With the rising frequency and complexity of methodologies, stakeholders are increasingly concerned about model disadvantages, data-specific biases, and so on. This study aims to design an architecture that will address the problems mentioned above. Based on CAM, we will try to extend them in such a way as to increase their resolution. This is done by adding BRL- and BFGS-type optimization so that the network can produce high-precision maps that render with outstanding clarity and interpretability, the input and output mapping when the algorithm makes a prediction [14]. After motivating the subject generically, we examine the important developments, including the principles that allow us to study transparent vs. opaque models, as well as model-specific or model-agnostic post hoc explainability approaches, from an organizational standpoint. We also give a quick overview of deep learning models before concluding with a discussion of future research areas.

The literature utilizes the terms interpretability, explainability, and class activation mapping to mitigate the issue of doping that is becoming more sophisticated [15].

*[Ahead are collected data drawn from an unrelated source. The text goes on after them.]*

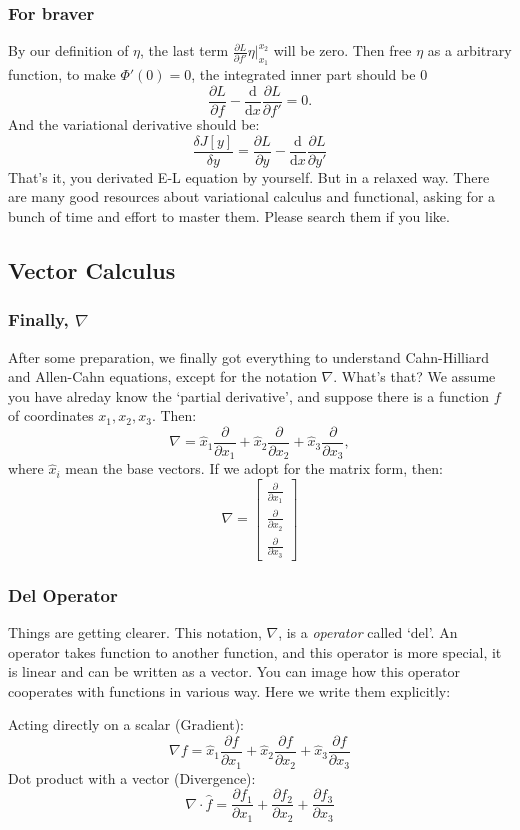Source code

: \documentclass[compress]{beamer}
\begin{document}
\begin{frame}
  \frametitle{For braver}
  By our definition of \(\eta\), the last term \(\frac{\partial L}{\partial f'}\eta\Big|_{x_1}^{x_2}\) will be zero. Then free \(\eta\) as a arbitrary function, to make \(\Phi'(0) = 0\),
  the integrated inner part should be \(0\)
  \[\frac{\partial L}{\partial f}-\frac{\mathrm{d} }{\mathrm{d} x}\frac{\partial L}{\partial f'} = 0.\]
  And the variational derivative should be:
  \[
    \frac{\delta J[y]}{\delta y} = \frac{\partial L}{\partial y}-\frac{\mathrm{d} }{\mathrm{d} x}\frac{\partial L}{\partial y'}
  \]
  That's it, you derivated E-L equation by yourself. But in a relaxed way. There are many good resources about variational calculus and
  functional, asking for a bunch of time and effort to master them. Please search them if you like.
\end{frame}


\subsection{Vector Calculus}
\begin{frame}
  \frametitle{Finally, \(\nabla\)}
  After some preparation, we finally got everything to understand Cahn-Hilliard and Allen-Cahn equations, except for the
  notation \(\nabla\). What's that? We assume you have alreday know the `partial derivative', and suppose there is a function \(f\)
  of coordinates \(x_1,x_2,x_3\). Then:
  \[\nabla = \hat{x}_1 \frac{\partial }{\partial x_1} + \hat{x}_2\frac{\partial }{\partial x_2}+\hat{x}_3\frac{\partial }{\partial x_3},\]
  where \(\hat{x}_i\) mean the base vectors. If we adopt for the matrix form, then:
  \[
    \nabla =
    \begin{bmatrix}
      \frac{\partial }{\partial x_1} \\
      \frac{\partial }{\partial x_2} \\
      \frac{\partial }{\partial x_3}
    \end{bmatrix}
  \]
\end{frame}

\begin{frame}
  \frametitle{Del Operator}
  Things are getting clearer. This notation, \(\nabla\), is a \emph{operator} called `del'. An operator takes function to another function, and this
  operator is more special, it is linear and can be written as a vector. You can image how this operator cooperates with functions in various way. Here
  we write them explicitly:

  Acting directly on a scalar (Gradient):
  \[\nabla f = \hat{x}_1 \frac{\partial f}{\partial x_1} + \hat{x}_2\frac{\partial f}{\partial x_2}+\hat{x}_3\frac{\partial f}{\partial x_3}\]
  Dot product with a vector (Divergence):
  \[\nabla \cdot \hat{f} = \frac{\partial f_1}{\partial x_1} + \frac{\partial f_2}{\partial x_2}+\frac{\partial f_3}{\partial x_3}\]
\end{frame}
\end{document}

Finding appropriate mathematical tools to model deep neural networks’ expression ability and training ability and gradually transforming parameter-based deep learning based on empiricism into deep learning based on quantitative guidance of some evaluation indicators is a new topic in artificial intelligence research. The authors of the [16] they study how the neural network search technology in autonomous machine learning can be used as a tool to assist people in furthering their understanding of the “black box” problem of artificial intelligence.

Angelov et al. [9] pinpointed explainability and proposed a solution that addresses the bottlenecks of the traditional deep learning approaches. A deep learning architecture linked reasoning and learning together, which they delivered. It is noniterative, nonparametric, and human-friendly from the user’s point of view. Their method outperformed the other techniques in tough classification cases, including deep learning, accuracy, time to train, and an explainable classifier. They aim to continue their research in developing a tree-based architecture, synthetic data generation, and local optimization to improve the proposed deep answerable approach.

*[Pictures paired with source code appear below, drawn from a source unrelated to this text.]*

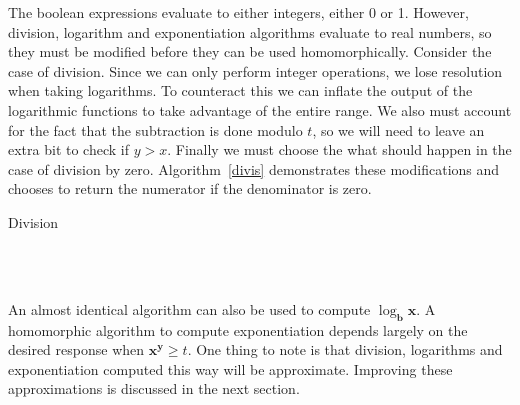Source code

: \documentclass{article}
\begin{document}
        The boolean expressions evaluate to either integers, either 0 or 1.
        However, division, logarithm and exponentiation algorithms 
        evaluate to real numbers, so they must be modified before they can be
        used homomorphically. 
        Consider the case of division. 
        Since we can only perform integer operations, we lose resolution when taking logarithms.
        To counteract this we can inflate the output of the logarithmic functions
        to take advantage of the entire range.
        We also must account for the fact that the subtraction is done modulo $t$, 
        so we will need to leave an extra bit to check if $y > x$.
        Finally we must choose the what should happen in the case of division by zero.
        Algorithm~\ref{divis} demonstrates these modifications and chooses to return the numerator if the denominator is zero.

    \begin{algorithm}
        \caption{Division}\label{divis}
        \begin{algorithmic}
                    \State{}
                \Else%
                    \State{}
                \EndIf%
            \EndFunction%
            \\
                    \State{}
                \Else%
                    \State{}
                \EndIf%
            \EndFunction%
            \\
                \State{}
            \EndFunction%
        \end{algorithmic}
    \end{algorithm}
        An almost identical algorithm can also be used to compute $\log_\mathbf{b}\mathbf{x}$.
        A homomorphic algorithm to compute exponentiation depends largely on the desired response when $\mathbf{x}^\mathbf{y} \geq t$.
        One thing to note is that division, logarithms and exponentiation computed this way will be approximate. Improving these approximations is discussed in the next section.
        
\end{document}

Mehrotra et al. [17] stated that when the protected attributes were noisy or missing some or all of the entries, it was also attempted to counteract bias in a selection. Algorithms need to account for real-world noise to avoid bias. There was some thought put into a model of noise in which the protected properties were given a probability. They created a framework for mitigating bias that could satisfy a wide range of fairness requirements with a minimal multiplicative error and a high degree of probability. Their empirical analysis found that their methodology could achieve a high level of fairness on standard measures, even when the probabilistic information regarding protected qualities was skewed, and had a better tradeoff between utility and fairness than several previous methods.

In addition, in this study [18], the authors focus on a popular and commonly used XAI method, layer-wise relevance propagation (LRP). LRP has evolved as a method since its first assertion, and a best practice for using the technique has arisen tacitly, based solely on humanly witnessed data. They also study—and for the first time quantify—the effect of existing best practices on feedforward neural networks in a visual object identification context. The results show that the layer-dependent approach to LRP used in recent literature better depicts the model’s reasoning while improving object localization and class discriminability.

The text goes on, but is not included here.